The last few years have brought a lot of change to post-production work in Halifax, and for Power in particular. He was a minority stakeholder in Power Post, the biggest post-production facility east of Montreal, a company run by his brother, Rob. They operated it for six years. Prior to that it was Salter Street Digital, an offshoot of Salter Street Films. The Power brothers purchased the facility when it was sold by Alliance Atlantis---which owned Salter at the time---and they were employees. But Power Post closed last year.

"Things were great," says Power of his former company's heyday. Sound editing at Power Post included every episode of Trailer Park Boys and This Hour Has 22 Minutes, as well as work on animated shows such as Lunar Jim and Animal Mechanicals, and video editing for the Trudeau miniseries. "Anything of note that happened locally came through our doors, whether audio or video," he says. "It was a very busy place."

They also provided a lot of free studio time to local student filmmaking opportunities, AFCOOP's Film Five and the Bridge Awards, figuring the directors of tomorrow would consider Power Post for their future work. "In some years we offered almost a million [dollars] in services that we didn't recoup a dime, and we still had to pay [staff] salaries."

But things started to change in 2008. More productions shooting in Halifax did post-production in Toronto, which chipped away at Power Post's revenue.
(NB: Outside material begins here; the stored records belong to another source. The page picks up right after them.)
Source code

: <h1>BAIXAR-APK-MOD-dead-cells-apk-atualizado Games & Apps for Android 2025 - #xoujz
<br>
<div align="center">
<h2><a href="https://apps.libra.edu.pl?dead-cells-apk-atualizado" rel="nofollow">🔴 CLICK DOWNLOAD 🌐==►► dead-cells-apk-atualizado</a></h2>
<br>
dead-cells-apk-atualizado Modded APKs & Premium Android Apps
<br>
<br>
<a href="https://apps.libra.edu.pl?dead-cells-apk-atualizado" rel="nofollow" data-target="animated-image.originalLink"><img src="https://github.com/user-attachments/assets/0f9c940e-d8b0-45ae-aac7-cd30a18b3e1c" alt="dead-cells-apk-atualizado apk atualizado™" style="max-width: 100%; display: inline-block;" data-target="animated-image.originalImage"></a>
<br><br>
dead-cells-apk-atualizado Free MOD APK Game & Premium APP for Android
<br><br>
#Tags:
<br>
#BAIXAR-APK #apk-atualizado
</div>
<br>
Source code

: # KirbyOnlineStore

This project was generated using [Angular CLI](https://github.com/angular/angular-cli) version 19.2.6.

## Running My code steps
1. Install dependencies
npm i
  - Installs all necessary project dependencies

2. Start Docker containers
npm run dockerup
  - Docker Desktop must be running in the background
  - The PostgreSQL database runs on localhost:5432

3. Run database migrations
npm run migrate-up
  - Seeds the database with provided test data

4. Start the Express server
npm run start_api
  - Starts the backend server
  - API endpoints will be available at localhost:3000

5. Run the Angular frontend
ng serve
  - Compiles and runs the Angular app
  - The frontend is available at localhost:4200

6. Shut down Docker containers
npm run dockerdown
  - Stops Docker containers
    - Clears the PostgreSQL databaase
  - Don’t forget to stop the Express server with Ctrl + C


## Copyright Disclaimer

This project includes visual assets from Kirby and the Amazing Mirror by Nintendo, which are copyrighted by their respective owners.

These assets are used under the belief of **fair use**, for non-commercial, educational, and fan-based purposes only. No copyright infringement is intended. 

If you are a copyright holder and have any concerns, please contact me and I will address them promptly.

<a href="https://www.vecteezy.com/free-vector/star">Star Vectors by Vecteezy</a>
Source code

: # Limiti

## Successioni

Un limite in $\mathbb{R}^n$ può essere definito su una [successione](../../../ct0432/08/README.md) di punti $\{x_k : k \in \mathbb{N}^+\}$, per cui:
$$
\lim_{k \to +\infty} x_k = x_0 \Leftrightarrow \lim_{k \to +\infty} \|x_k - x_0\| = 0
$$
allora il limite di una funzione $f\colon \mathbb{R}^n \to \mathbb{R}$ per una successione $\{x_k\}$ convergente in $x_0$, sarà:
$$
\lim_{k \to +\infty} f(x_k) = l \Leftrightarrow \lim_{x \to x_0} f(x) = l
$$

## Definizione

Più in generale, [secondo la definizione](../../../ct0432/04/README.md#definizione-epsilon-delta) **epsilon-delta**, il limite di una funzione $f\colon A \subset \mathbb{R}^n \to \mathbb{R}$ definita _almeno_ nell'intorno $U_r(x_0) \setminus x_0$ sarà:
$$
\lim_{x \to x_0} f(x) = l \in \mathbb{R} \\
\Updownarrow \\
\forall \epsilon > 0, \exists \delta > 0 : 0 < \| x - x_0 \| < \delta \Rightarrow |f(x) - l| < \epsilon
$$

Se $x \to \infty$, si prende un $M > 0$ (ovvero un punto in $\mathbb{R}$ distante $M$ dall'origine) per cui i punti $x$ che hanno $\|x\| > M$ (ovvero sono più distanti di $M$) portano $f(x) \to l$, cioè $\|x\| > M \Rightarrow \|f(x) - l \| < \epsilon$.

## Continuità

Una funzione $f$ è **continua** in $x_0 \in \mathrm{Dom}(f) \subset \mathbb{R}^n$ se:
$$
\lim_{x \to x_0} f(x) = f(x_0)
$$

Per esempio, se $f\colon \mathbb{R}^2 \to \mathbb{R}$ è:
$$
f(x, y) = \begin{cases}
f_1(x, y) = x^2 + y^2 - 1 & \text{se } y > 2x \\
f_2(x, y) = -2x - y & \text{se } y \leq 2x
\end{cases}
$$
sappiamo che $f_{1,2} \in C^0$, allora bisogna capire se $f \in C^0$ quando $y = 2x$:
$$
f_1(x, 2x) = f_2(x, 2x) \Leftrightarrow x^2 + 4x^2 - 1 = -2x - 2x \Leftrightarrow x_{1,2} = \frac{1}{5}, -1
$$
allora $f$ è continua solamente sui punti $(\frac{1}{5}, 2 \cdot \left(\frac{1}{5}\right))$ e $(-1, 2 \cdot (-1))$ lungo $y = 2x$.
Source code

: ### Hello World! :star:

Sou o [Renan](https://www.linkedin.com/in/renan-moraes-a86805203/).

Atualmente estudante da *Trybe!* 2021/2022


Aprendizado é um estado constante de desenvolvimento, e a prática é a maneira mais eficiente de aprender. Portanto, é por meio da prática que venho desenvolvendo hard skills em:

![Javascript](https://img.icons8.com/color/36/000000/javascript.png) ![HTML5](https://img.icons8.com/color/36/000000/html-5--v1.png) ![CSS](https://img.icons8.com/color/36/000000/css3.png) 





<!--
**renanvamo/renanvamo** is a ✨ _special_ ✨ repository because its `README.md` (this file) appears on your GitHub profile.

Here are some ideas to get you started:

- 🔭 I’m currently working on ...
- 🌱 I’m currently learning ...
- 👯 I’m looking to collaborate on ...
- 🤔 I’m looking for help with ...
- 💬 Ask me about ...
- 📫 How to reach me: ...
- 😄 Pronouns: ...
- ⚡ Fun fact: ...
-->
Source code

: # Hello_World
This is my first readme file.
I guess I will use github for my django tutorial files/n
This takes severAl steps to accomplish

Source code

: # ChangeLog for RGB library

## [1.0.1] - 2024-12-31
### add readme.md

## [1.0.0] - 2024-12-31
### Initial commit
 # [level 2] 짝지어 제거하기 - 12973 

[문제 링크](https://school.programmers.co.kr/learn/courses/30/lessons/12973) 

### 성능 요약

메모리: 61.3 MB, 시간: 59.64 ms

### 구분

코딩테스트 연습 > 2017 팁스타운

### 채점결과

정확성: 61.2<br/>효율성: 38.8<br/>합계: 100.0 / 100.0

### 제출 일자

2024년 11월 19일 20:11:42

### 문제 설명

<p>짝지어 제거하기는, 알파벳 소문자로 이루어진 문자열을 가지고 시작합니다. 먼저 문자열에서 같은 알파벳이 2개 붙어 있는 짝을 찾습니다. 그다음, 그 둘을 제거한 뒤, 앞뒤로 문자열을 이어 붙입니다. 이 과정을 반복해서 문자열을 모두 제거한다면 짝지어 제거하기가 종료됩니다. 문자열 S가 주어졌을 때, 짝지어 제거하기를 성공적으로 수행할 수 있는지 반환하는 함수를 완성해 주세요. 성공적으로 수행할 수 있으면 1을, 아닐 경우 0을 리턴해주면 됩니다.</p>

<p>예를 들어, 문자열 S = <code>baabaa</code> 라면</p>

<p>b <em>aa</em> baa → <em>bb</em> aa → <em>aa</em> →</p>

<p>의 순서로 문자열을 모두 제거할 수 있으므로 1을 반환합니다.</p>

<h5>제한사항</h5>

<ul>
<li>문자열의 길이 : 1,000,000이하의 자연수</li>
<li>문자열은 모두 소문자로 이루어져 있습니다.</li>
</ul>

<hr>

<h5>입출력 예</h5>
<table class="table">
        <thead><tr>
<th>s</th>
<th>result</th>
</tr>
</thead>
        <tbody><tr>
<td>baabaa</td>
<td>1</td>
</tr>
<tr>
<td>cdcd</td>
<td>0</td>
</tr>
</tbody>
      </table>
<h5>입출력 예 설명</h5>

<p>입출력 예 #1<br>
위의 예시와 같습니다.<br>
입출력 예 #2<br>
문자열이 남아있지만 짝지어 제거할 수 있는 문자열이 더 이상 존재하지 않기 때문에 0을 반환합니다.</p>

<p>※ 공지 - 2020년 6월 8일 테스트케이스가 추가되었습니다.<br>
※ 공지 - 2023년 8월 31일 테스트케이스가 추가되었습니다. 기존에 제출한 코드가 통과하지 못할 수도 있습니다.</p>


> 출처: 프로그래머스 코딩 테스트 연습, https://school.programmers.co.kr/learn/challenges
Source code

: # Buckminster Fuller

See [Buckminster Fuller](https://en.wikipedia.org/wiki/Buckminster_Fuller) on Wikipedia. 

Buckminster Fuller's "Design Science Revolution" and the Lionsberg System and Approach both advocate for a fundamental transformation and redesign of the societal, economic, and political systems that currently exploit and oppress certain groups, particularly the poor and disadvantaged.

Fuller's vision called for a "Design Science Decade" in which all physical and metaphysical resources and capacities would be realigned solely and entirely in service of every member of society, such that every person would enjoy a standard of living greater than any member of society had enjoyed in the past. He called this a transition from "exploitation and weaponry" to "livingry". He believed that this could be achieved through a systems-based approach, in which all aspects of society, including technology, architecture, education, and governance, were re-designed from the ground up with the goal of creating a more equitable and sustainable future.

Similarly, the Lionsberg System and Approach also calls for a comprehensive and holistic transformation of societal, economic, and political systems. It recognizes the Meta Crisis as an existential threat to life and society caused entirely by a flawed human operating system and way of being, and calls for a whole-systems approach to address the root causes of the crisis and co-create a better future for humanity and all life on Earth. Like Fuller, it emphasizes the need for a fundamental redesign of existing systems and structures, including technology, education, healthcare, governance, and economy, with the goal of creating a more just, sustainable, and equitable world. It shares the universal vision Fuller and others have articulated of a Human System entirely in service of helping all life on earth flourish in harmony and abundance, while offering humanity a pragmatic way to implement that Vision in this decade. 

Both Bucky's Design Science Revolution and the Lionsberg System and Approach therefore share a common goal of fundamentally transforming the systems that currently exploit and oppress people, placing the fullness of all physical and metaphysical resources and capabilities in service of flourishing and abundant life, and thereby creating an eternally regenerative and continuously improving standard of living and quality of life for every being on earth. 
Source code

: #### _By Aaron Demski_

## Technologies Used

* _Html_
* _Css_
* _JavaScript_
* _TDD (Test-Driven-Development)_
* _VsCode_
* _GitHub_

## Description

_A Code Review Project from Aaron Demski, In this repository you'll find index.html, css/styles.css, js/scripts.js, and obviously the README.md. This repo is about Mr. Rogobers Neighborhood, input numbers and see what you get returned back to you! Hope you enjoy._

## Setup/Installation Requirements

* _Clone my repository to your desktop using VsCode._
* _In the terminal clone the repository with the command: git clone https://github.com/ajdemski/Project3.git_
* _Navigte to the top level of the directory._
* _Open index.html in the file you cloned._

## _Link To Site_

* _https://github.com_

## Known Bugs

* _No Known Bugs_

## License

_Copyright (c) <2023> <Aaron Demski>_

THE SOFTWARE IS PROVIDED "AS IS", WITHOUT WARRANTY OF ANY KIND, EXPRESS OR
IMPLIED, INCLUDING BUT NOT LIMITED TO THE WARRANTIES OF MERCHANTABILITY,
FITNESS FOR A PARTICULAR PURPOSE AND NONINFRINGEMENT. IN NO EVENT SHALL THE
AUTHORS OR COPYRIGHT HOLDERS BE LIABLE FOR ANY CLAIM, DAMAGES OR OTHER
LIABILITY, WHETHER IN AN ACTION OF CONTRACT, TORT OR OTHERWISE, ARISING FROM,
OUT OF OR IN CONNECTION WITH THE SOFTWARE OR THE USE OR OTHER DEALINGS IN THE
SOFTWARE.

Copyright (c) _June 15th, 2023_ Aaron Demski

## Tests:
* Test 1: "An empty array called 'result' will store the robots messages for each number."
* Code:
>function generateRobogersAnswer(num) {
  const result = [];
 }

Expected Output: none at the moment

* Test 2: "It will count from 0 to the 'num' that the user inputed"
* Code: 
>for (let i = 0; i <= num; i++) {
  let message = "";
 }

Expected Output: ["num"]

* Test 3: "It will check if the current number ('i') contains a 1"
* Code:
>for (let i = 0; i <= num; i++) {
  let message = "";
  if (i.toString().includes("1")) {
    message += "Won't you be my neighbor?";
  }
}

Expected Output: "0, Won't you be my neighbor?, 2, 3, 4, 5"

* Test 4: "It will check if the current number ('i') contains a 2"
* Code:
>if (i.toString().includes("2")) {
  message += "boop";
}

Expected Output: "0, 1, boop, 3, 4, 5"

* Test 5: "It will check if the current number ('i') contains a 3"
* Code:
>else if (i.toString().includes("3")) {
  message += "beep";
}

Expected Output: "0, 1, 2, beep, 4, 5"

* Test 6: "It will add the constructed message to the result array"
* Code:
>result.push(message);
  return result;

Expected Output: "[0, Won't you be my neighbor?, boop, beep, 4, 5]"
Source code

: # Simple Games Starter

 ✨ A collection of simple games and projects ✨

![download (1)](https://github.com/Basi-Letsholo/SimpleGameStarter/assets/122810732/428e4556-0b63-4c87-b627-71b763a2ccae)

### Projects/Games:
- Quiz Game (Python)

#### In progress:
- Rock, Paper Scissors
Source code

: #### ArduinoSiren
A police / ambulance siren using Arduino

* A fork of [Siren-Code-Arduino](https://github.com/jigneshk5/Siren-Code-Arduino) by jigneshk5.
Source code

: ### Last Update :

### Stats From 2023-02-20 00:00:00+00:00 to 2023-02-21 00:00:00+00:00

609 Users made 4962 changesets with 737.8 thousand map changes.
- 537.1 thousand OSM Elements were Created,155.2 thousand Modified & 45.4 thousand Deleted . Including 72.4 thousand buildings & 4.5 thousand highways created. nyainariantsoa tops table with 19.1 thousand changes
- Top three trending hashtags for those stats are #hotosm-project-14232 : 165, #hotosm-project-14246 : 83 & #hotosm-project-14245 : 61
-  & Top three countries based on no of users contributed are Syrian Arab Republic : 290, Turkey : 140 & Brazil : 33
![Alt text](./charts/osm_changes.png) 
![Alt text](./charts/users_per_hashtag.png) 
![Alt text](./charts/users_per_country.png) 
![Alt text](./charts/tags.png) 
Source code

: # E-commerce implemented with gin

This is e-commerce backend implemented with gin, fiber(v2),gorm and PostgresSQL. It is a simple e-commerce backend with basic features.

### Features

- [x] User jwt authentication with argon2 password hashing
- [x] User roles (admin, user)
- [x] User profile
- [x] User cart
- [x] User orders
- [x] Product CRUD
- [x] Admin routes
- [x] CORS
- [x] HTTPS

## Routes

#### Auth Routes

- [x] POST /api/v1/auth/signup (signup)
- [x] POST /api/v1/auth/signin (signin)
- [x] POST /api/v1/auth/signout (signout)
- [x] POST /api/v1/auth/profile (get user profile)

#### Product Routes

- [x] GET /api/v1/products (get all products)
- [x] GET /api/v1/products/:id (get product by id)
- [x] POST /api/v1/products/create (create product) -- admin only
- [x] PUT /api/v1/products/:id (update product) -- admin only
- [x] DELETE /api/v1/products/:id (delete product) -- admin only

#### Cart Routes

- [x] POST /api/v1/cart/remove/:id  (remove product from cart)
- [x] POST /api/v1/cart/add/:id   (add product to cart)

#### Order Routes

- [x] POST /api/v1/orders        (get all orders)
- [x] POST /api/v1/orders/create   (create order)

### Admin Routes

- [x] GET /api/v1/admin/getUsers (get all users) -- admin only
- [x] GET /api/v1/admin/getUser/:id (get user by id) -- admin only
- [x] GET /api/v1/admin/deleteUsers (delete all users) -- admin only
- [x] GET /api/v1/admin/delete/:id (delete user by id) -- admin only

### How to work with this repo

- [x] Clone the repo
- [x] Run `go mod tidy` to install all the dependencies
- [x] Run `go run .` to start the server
The model changed from producers using an outside provider for post-production work to doing it in-house when the cost to do it dropped dramatically. "An Avid," the industry equipment standard for digital editing, "used to cost $50,000, now it costs $4,000," says Power. "Same with ProTools, that kind of thing." As a result, the industry has seen studios and equipment suppliers shut down. Precision Camera out of Toronto---in business for decades---went into receivership recently. CEV on Barrington Street closed its shop last week, though will continue online and as a home-run business.

When Power Post folded, Rob Power went to work for CBC Halifax, where he's now manager of production services. Brian left town to work at the Olympics in Vancouver and the Youth Olympics in Singapore for six months, and came back with a new plan. "For me, the big picture was, let's work for my friends. And if the phone rings, have a good hard look at who I'm going to do business with. A little less work to allow you to have a happier life."

Former Power Post employee Doug Woods now can afford to run his own boutique, 902 Post, a high-end video post-production shop, also in the Roy. "The overhead is minimal, though it's a lot more work, I gotta admit," says Woods of owning his own business. He bought the online system equipment from Power Post, and retained many of its clients, including Halifax Film. "My clients are independents, and they're doing well. There's a bit of an upswing in the industry at the moment."

Right now Power is working on Mike Clattenburg's movie, The Guys Who Move Furniture, as well as Roller Town, and will do Mike Volpe's CBC sitcom starring comic Gerry Dee, shooting in town this summer. His slate of work will take him into 2012. But he still is hyper-aware of the cycles in the business, and suggests there are things the local governmental agencies could do to help get the word out to potential from-away clients, the ones that no longer consider doing post locally.

"Post-production could be represented by NS Film, not unlike the way locations are represented," says Power, indicating the provincial film liaison's webpage isn't very informative. "This segment is a one-liner. It says we have world class post facilities, but there's no brand recognition. It's not a difficult thing to do."